# Elementary Number Theory and Its Application, 6th Edition by Kenneth H. Rosen Exercises 1.1.27

27. Show that the set of all numbers of the form $a+b\sqrt{2}$ where a and b are integers, is countable.

Solution: We shall first prove a proposition.
We assume that A is a non-empty set. Then the following are equivalent.
(a) A is countable
(b) there exists a surjection $f: \mathbb{Z^+} \rightarrow A$
(c) there exists an injection $g: A \rightarrow \mathbb{Z^+}$

Proof
$(a) \Rightarrow (b)$
If A is countably infinite, then there exists a bijection
$f: \mathbb{Z^+} \rightarrow A$
And then (b) follows
If A is finite, then there is a bijection
$h:\left \{ 1,...,n \right \} \rightarrow A$
For some n
Then the function $f: \mathbb{Z^+} \rightarrow A$ defined by
$f\left (i \right )=\left\{\begin{matrix} h\left (i \right ) & 1\leq i \leq n\\ h\left (n \right ) & i> n \end{matrix}\right.$
Is a surjection
$(b) \Rightarrow (c)$
We assume that $f: \mathbb{Z^+} \rightarrow A$ is a surjection. We claim that there is an injection $g: A \rightarrow \mathbb{Z^+}$
To define g we note that if
$a\epsilon A$
Then
$f^{-1}(\left \{a \right \})\neq \phi$
Hence, we set
$g(a)=min f^{-1}(\left \{a \right \})$
Now we note that if
$a \neq a'$
Then
$f^{-1}(\left \{ a \right \})\bigcap f^{-1}(\left \{ a' \right \})=\phi$
Implies
$min f^{-1}(\left \{ a \right \})\neq min f^{-1}(\left \{ a' \right \})$
Hence
$g(a)\neq g(a')$
And $g: A \rightarrow \mathbb{Z^+}$ is an injection
$(c) \Rightarrow (a)$
We assume that $g: A \rightarrow \mathbb{Z^+}$ is an injection.
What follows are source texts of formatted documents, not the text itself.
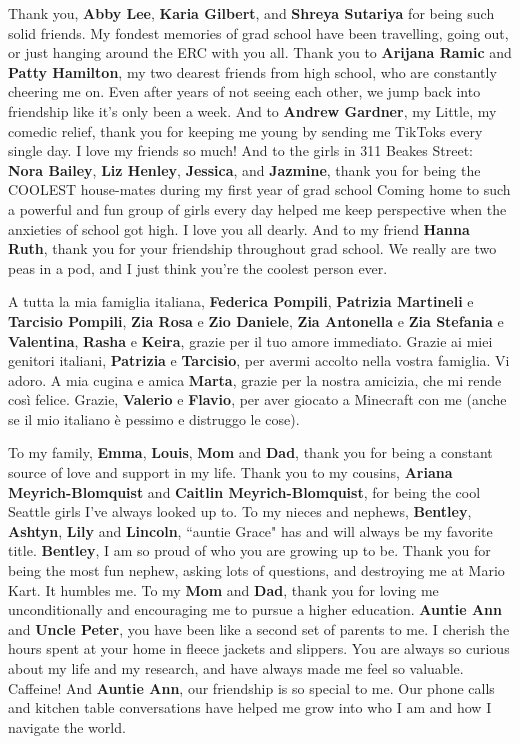 \documentclass{ucetd}
\begin{document}
Thank you, \textbf{Abby Lee}, \textbf{Karia Gilbert}, and \textbf{Shreya Sutariya} for being such solid friends.  My fondest memories of grad school have been travelling, going out, or just hanging around the ERC with you all.  Thank you to \textbf{Arijana Ramic} and \textbf{Patty Hamilton}, my two dearest friends from high school, who are constantly cheering me on.  Even after years of not seeing each other, we jump back into friendship like it's only been a week.  And to \textbf{Andrew Gardner}, my Little, my comedic relief, thank you for keeping me young by sending me TikToks every single day.  I love my friends so much!  And to the girls in 311 Beakes Street: \textbf{Nora Bailey}, \textbf{Liz Henley}, \textbf{Jessica}, and \textbf{Jazmine}, thank you for being the COOLEST house-mates during my first year of grad school  Coming home to such a powerful and fun group of girls every day helped me keep perspective when the anxieties of school got high.  I love you all dearly.  And to my friend \textbf{Hanna Ruth}, thank you for your friendship throughout grad school.  We really are two peas in a pod, and I just think you're the coolest person ever.

A tutta la mia famiglia italiana, \textbf{Federica Pompili}, \textbf{Patrizia Martineli} e \textbf{Tarcisio Pompili}, \textbf{Zia Rosa} e \textbf{Zio Daniele}, \textbf{Zia Antonella} e \textbf{Zia Stefania} e \textbf{Valentina}, \textbf{Rasha} e \textbf{Keira}, grazie per il tuo amore immediato.  Grazie ai miei genitori italiani, \textbf{Patrizia} e \textbf{Tarcisio}, per avermi accolto nella vostra famiglia.  Vi adoro.  A mia cugina e amica \textbf{Marta}, grazie per la nostra amicizia, che mi rende così felice.  Grazie, \textbf{Valerio} e \textbf{Flavio}, per aver giocato a Minecraft con me (anche se il mio italiano è pessimo e distruggo le cose).

To my family, \textbf{Emma}, \textbf{Louis}, \textbf{Mom} and \textbf{Dad}, thank you for being a constant source of love and support in my life.  Thank you to my cousins, \textbf{Ariana Meyrich-Blomquist} and \textbf{Caitlin Meyrich-Blomquist}, for being the cool Seattle girls I've always looked up to.  To my nieces and nephews, \textbf{Bentley}, \textbf{Ashtyn}, \textbf{Lily} and \textbf{Lincoln}, ``auntie Grace" has and will always be my favorite title.  \textbf{Bentley}, I am so proud of who you are growing up to be.  Thank you for being the most fun nephew, asking lots of questions, and destroying me at Mario Kart.  It humbles me.  To my \textbf{Mom} and \textbf{Dad}, thank you for loving me unconditionally and encouraging me to pursue a higher education.  \textbf{Auntie Ann} and \textbf{Uncle Peter}, you have been like a second set of parents to me. 
 I cherish the hours spent at your home in fleece jackets and slippers.  You are always so curious about my life and my research, and have always made me feel so valuable. Caffeine!  And \textbf{Auntie Ann}, our friendship is so special to me.  Our phone calls and kitchen table conversations have helped me grow into who I am and how I navigate the world.
\end{document}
We want to show that A is countable.
Since
$g:A \rightarrow g(A)$
Is a bijection and
$g(A)\subset \mathbb{Z^+}$
That is, the subset of a countable set is countable.
So, A is countable.
This ends the proposition.
We now show that the set of all numbers of the form $a+b\sqrt{2}$ where a,b are integers, is countable.
By the above proposition it suffices to construct an injective function
$f:\mathbb{Z^+}\times \mathbb{Z^+} \rightarrow \mathbb{Z^+}$
We define it as
$f(a,b)=2^a3^b$
We assume that
$2^a3^b=2^c3^d$
If
a<c
Then
$3^b=2^{c-a}3^d$
The left side of this equality is an odd number where as the right side is an even number implying
a=c
And
$3^b=3^d$
Then also
b=d
Hence, f is injective and so set of all numbers of the form $a+b\sqrt{2}$ where a,b are integers, is countable.